*TASK INSTRUCTIONS*. If a picture appears in the records, skip it; copy everything else exactly.

+ + + + +

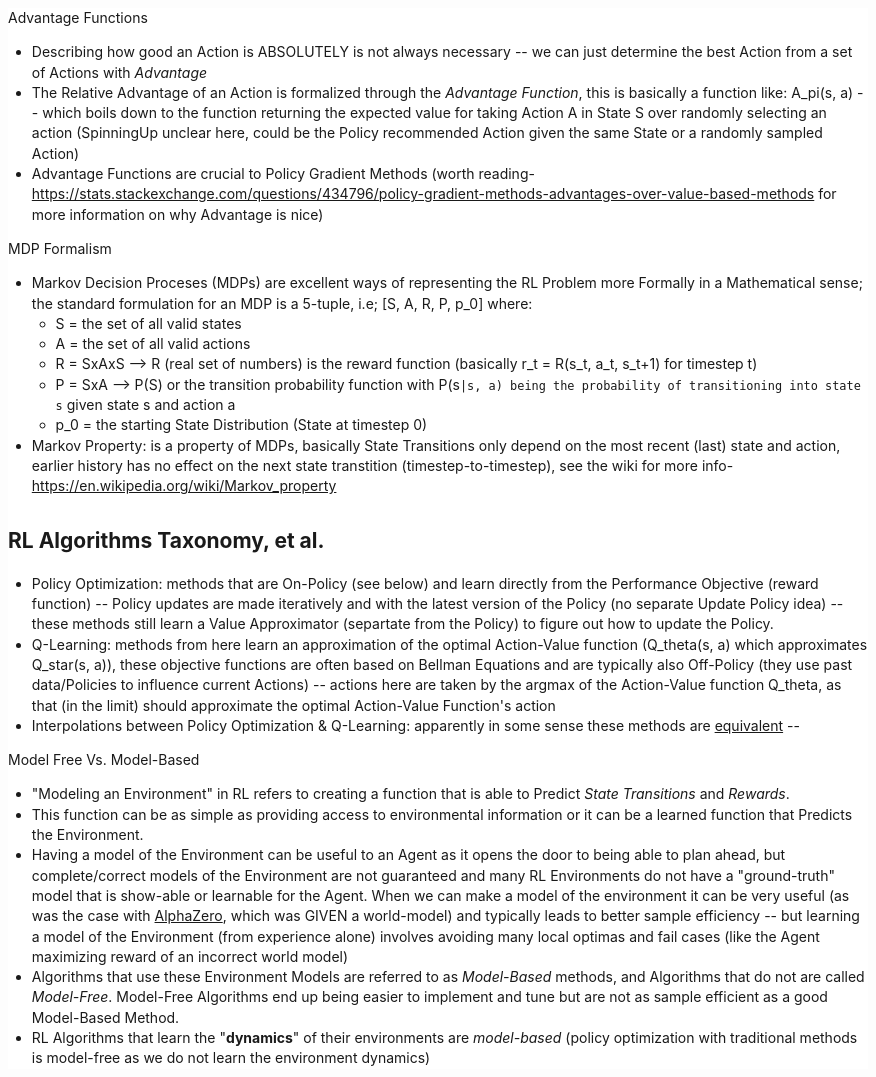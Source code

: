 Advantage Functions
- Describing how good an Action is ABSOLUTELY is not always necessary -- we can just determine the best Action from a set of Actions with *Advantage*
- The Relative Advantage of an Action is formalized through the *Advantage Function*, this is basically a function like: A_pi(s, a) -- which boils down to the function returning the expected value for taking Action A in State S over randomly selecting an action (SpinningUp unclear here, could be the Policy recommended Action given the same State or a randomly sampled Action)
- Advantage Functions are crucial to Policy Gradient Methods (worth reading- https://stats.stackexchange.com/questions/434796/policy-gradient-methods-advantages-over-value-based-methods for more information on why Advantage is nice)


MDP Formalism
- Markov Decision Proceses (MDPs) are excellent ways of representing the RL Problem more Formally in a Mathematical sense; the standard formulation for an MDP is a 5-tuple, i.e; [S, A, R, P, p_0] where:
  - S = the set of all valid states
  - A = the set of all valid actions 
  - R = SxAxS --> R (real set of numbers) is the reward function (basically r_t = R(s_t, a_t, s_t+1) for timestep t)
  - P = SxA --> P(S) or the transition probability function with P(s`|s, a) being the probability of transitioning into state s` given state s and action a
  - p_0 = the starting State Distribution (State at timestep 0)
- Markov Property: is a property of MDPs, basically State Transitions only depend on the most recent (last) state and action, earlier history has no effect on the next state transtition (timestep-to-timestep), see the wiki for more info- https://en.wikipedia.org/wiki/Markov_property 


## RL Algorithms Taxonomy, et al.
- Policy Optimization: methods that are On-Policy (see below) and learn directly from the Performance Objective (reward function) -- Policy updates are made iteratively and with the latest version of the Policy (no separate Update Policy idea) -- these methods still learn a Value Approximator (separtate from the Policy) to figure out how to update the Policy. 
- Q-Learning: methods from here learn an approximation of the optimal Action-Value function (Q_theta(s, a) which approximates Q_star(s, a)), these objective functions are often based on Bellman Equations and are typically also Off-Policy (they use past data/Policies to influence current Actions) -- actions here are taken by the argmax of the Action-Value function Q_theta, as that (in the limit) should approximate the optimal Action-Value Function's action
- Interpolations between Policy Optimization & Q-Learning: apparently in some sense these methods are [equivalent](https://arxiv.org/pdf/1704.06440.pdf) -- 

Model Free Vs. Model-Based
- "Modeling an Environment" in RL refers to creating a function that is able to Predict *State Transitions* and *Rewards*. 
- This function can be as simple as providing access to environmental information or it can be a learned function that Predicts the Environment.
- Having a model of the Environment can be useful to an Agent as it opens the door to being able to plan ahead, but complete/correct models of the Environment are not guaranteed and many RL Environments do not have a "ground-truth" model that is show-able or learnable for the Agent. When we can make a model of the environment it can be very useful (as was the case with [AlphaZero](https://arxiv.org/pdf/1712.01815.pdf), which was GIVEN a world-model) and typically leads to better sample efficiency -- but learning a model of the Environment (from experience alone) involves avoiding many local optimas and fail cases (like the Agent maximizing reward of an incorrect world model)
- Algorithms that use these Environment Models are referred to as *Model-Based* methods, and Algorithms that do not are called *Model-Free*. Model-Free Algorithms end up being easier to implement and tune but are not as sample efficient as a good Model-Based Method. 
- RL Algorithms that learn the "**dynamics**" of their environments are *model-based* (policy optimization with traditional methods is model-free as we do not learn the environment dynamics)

+ + + + +

*OUTPUT FOR THIS EXERCISE*.
Source code

: Advantage Functions
- Describing how good an Action is ABSOLUTELY is not always necessary -- we can just determine the best Action from a set of Actions with *Advantage*
- The Relative Advantage of an Action is formalized through the *Advantage Function*, this is basically a function like: A_pi(s, a) -- which boils down to the function returning the expected value for taking Action A in State S over randomly selecting an action (SpinningUp unclear here, could be the Policy recommended Action given the same State or a randomly sampled Action)
- Advantage Functions are crucial to Policy Gradient Methods (worth reading- https://stats.stackexchange.com/questions/434796/policy-gradient-methods-advantages-over-value-based-methods for more information on why Advantage is nice)


MDP Formalism
- Markov Decision Proceses (MDPs) are excellent ways of representing the RL Problem more Formally in a Mathematical sense; the standard formulation for an MDP is a 5-tuple, i.e; [S, A, R, P, p_0] where:
  - S = the set of all valid states
  - A = the set of all valid actions 
  - R = SxAxS --> R (real set of numbers) is the reward function (basically r_t = R(s_t, a_t, s_t+1) for timestep t)
  - P = SxA --> P(S) or the transition probability function with P(s`|s, a) being the probability of transitioning into state s` given state s and action a
  - p_0 = the starting State Distribution (State at timestep 0)
- Markov Property: is a property of MDPs, basically State Transitions only depend on the most recent (last) state and action, earlier history has no effect on the next state transtition (timestep-to-timestep), see the wiki for more info- https://en.wikipedia.org/wiki/Markov_property 


## RL Algorithms Taxonomy, et al.
- Policy Optimization: methods that are On-Policy (see below) and learn directly from the Performance Objective (reward function) -- Policy updates are made iteratively and with the latest version of the Policy (no separate Update Policy idea) -- these methods still learn a Value Approximator (separtate from the Policy) to figure out how to update the Policy. 
- Q-Learning: methods from here learn an approximation of the optimal Action-Value function (Q_theta(s, a) which approximates Q_star(s, a)), these objective functions are often based on Bellman Equations and are typically also Off-Policy (they use past data/Policies to influence current Actions) -- actions here are taken by the argmax of the Action-Value function Q_theta, as that (in the limit) should approximate the optimal Action-Value Function's action
- Interpolations between Policy Optimization & Q-Learning: apparently in some sense these methods are [equivalent](https://arxiv.org/pdf/1704.06440.pdf) -- 

Model Free Vs. Model-Based
- "Modeling an Environment" in RL refers to creating a function that is able to Predict *State Transitions* and *Rewards*. 
- This function can be as simple as providing access to environmental information or it can be a learned function that Predicts the Environment.
- Having a model of the Environment can be useful to an Agent as it opens the door to being able to plan ahead, but complete/correct models of the Environment are not guaranteed and many RL Environments do not have a "ground-truth" model that is show-able or learnable for the Agent. When we can make a model of the environment it can be very useful (as was the case with [AlphaZero](https://arxiv.org/pdf/1712.01815.pdf), which was GIVEN a world-model) and typically leads to better sample efficiency -- but learning a model of the Environment (from experience alone) involves avoiding many local optimas and fail cases (like the Agent maximizing reward of an incorrect world model)
- Algorithms that use these Environment Models are referred to as *Model-Based* methods, and Algorithms that do not are called *Model-Free*. Model-Free Algorithms end up being easier to implement and tune but are not as sample efficient as a good Model-Based Method. 
- RL Algorithms that learn the "**dynamics**" of their environments are *model-based* (policy optimization with traditional methods is model-free as we do not learn the environment dynamics)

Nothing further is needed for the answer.